- Died: after 1479
- Noble family: Thopia
- Issue: Karl Muzakë Thopia Komnin Thopia
- Father: Tanush Thopia

= Andrea II Thopia =

15th century Albanian nobleman

Andrea II Thopia (Andrea Topia; died before March 1445) was a 15th century Albanian nobleman whose domains included the territory of Scuria (between Durazzo and what would later become modern day Tirana). He was a member of the Thopia family and one of the founders of the League of Lezhë.

== Family ==
Andrea Thopia was a great-nephew of Karl Thopia. He had two sons, Karl Muzaka and Komnin (possibly Serafina Thopia).

== 1432—1436 rebellion ==

After the Battle of Savra in 1385, the region of Albania came under strong Ottoman influence and gradually most of its territory was annexed to the Ottoman Empire within a separate administrative unit: the Sanjak of Albania. Andrea revolted against Ottoman rule in 1432 and defeated a small Ottoman military unit in the mountains of Central Albania. His victory inspired other chieftains in Albania, especially Gjergj Arianiti, to rebel against the Ottomans.

== League of Lezhë ==

Together with his nephew (Tanush Thopia), Andrea participated in the founding of the League of Lezhë (1444 military alliance led by Skanderbeg). The members included Lekë Zaharia, Pjetër Spani, Lekë Dushmani, Andrea Thopia, Gjergj Arianiti, Theodor Muzaka, Stefan Crnojević, and their subjects. His title was Lord of Scuria (near Durazzo).

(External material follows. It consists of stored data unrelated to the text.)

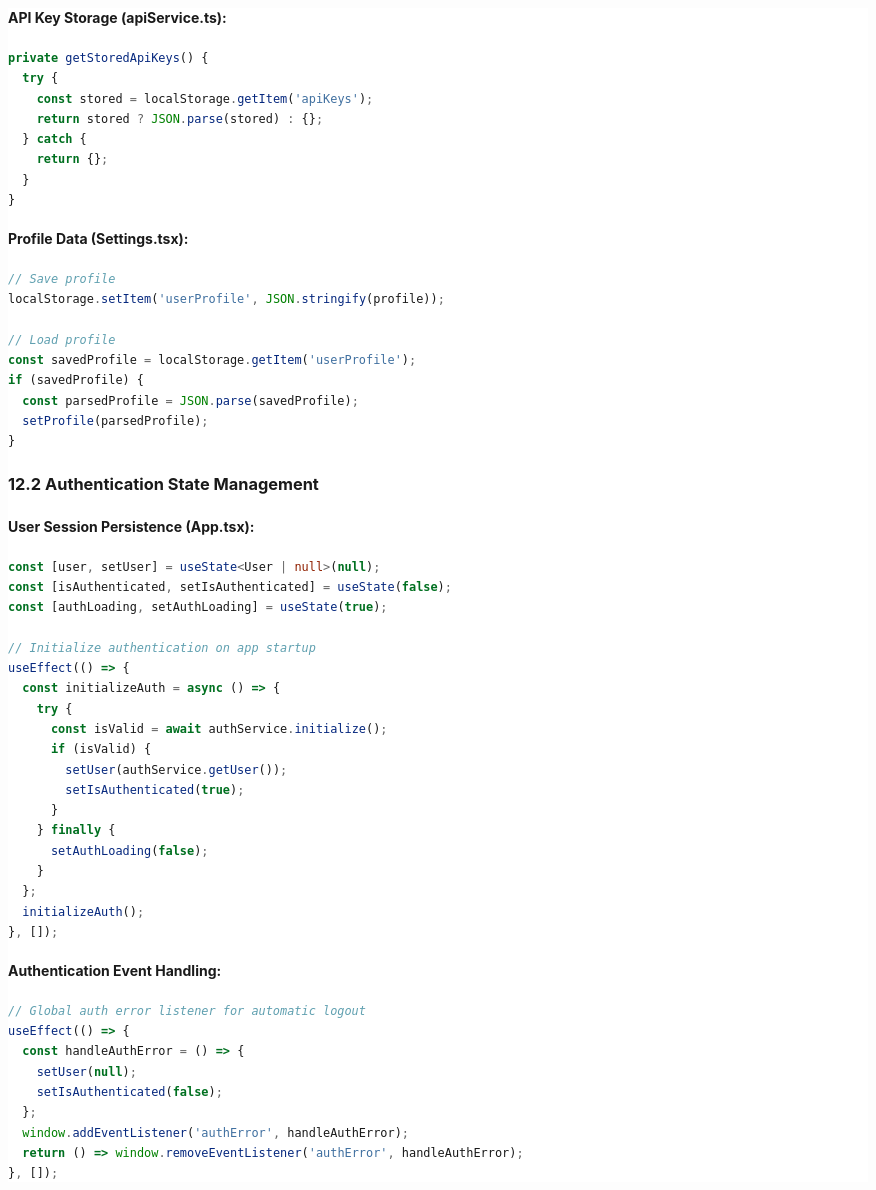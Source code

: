 #### API Key Storage (apiService.ts):
```typescript
private getStoredApiKeys() {
  try {
    const stored = localStorage.getItem('apiKeys');
    return stored ? JSON.parse(stored) : {};
  } catch {
    return {};
  }
}
```

#### Profile Data (Settings.tsx):
```typescript
// Save profile
localStorage.setItem('userProfile', JSON.stringify(profile));

// Load profile
const savedProfile = localStorage.getItem('userProfile');
if (savedProfile) {
  const parsedProfile = JSON.parse(savedProfile);
  setProfile(parsedProfile);
}
```

### 12.2 Authentication State Management
#### User Session Persistence (App.tsx):
```typescript
const [user, setUser] = useState<User | null>(null);
const [isAuthenticated, setIsAuthenticated] = useState(false);
const [authLoading, setAuthLoading] = useState(true);

// Initialize authentication on app startup
useEffect(() => {
  const initializeAuth = async () => {
    try {
      const isValid = await authService.initialize();
      if (isValid) {
        setUser(authService.getUser());
        setIsAuthenticated(true);
      }
    } finally {
      setAuthLoading(false);
    }
  };
  initializeAuth();
}, []);
```

#### Authentication Event Handling:
```typescript
// Global auth error listener for automatic logout
useEffect(() => {
  const handleAuthError = () => {
    setUser(null);
    setIsAuthenticated(false);
  };
  window.addEventListener('authError', handleAuthError);
  return () => window.removeEventListener('authError', handleAuthError);
}, []);
```


  [filename: string]: string;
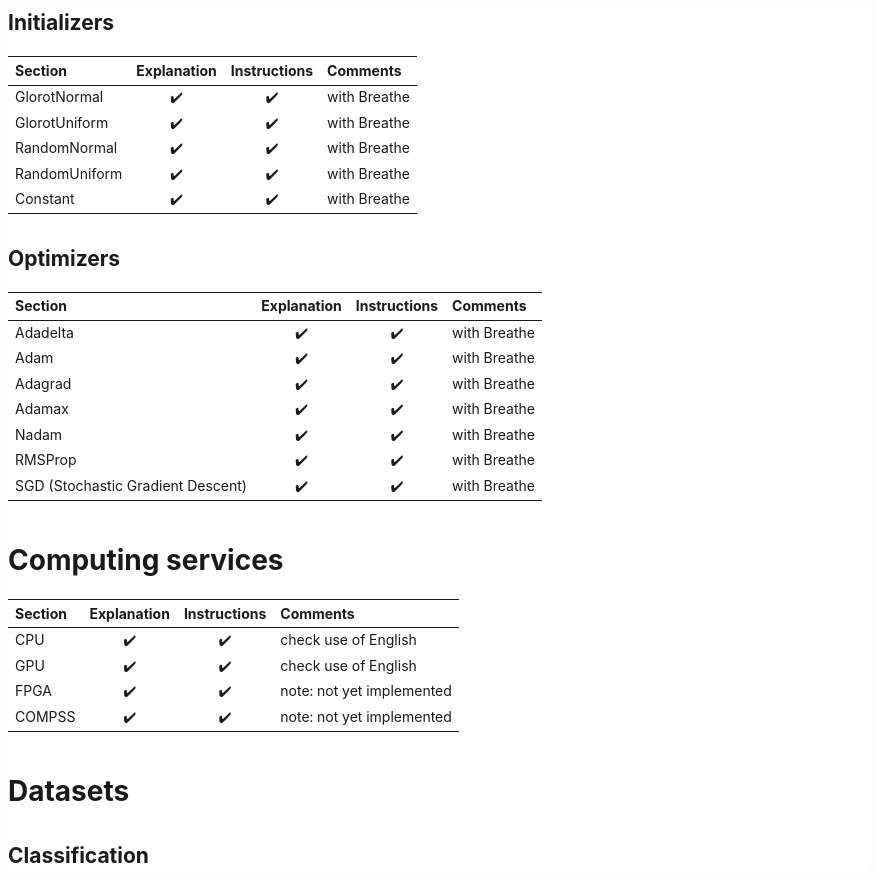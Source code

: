 
## Initializers

| Section | Explanation | Instructions | Comments |
| :------ | :---------: | :----------: | :------- |
| GlorotNormal |    ✔️   |       ✔️      | with Breathe |
| GlorotUniform |   ✔️   |       ✔️      | with Breathe |
| RandomNormal |    ✔️   |       ✔️      | with Breathe |
| RandomUniform |   ✔️   |       ✔️      | with Breathe |
| Constant |        ✔️   |       ✔️      | with Breathe |


## Optimizers

| Section | Explanation | Instructions | Comments |
| :------ | :---------: | :----------: | :------- |
| Adadelta |     ✔️      |       ✔️      | with Breathe |
| Adam    |      ✔️      |       ✔️      | with Breathe |
| Adagrad |      ✔️      |       ✔️      | with Breathe |
| Adamax  |      ✔️      |       ✔️      | with Breathe |
| Nadam   |      ✔️      |       ✔️      | with Breathe |
| RMSProp |      ✔️      |       ✔️      | with Breathe |
| SGD (Stochastic Gradient Descent) |✔️| ✔️ | with Breathe |


# Computing services

| Section | Explanation | Instructions | Comments |
| :------ | :---------: | :----------: | :------- |
| CPU     |      ✔️      |       ✔️      | check use of English |
| GPU     |      ✔️      |       ✔️      | check use of English |
| FPGA    |      ✔️      |       ✔️      | note: not yet implemented |
| COMPSS  |      ✔️      |       ✔️      | note: not yet implemented |


# Datasets

## Classification
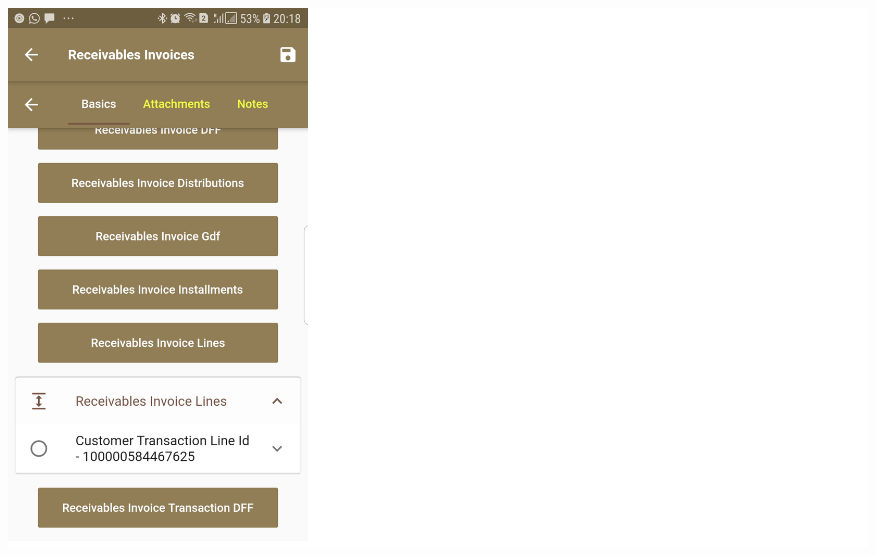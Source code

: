<img src="/images/ScreenShots/document/oracle/ar_invoice/rikdata_oracle_ar_invoice_07.jpg" width="300"/>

According to Gjon Muzaka, Andrea Thopia was among the members of this league who outlived the fall of Scutari into Ottoman hands in 1479.

== In literature ==

Girolamo de Rada, an Italian writer of Italo-Albanian literature, dedicated his 1839 work Albanian Historical Songs of Serafina Thopia, Wife of Prince Nicholas Dukagjini (Canti storici albanesi di Serafina Thopia, moglie del principe Nicola Ducagino) to unfulfilled love of Serafina Thopia and Bosdare Stresa (an Albanian Romeo and Juliet). Serafina, who was daughter of Andrea Thopia in this song, sacrificed her love to Bosdare and married Nicholas Dukagjini to help uniting southern and northern Albania to fight against the Ottomans.

==See also==
- Thopia family
- Principality of Albania (medieval)
- Saint Gjon Vladimir's Church
==Sources==
- Elsie, Robert (2005). "Albanian literature: a short history"
- Noli, Fan Stilian (1947). "George Castrioti Scanderbeg (1405-1468)"
- Schmitt, Oliver Jens (2001). "Das venezianische Albanien (1392-1479)"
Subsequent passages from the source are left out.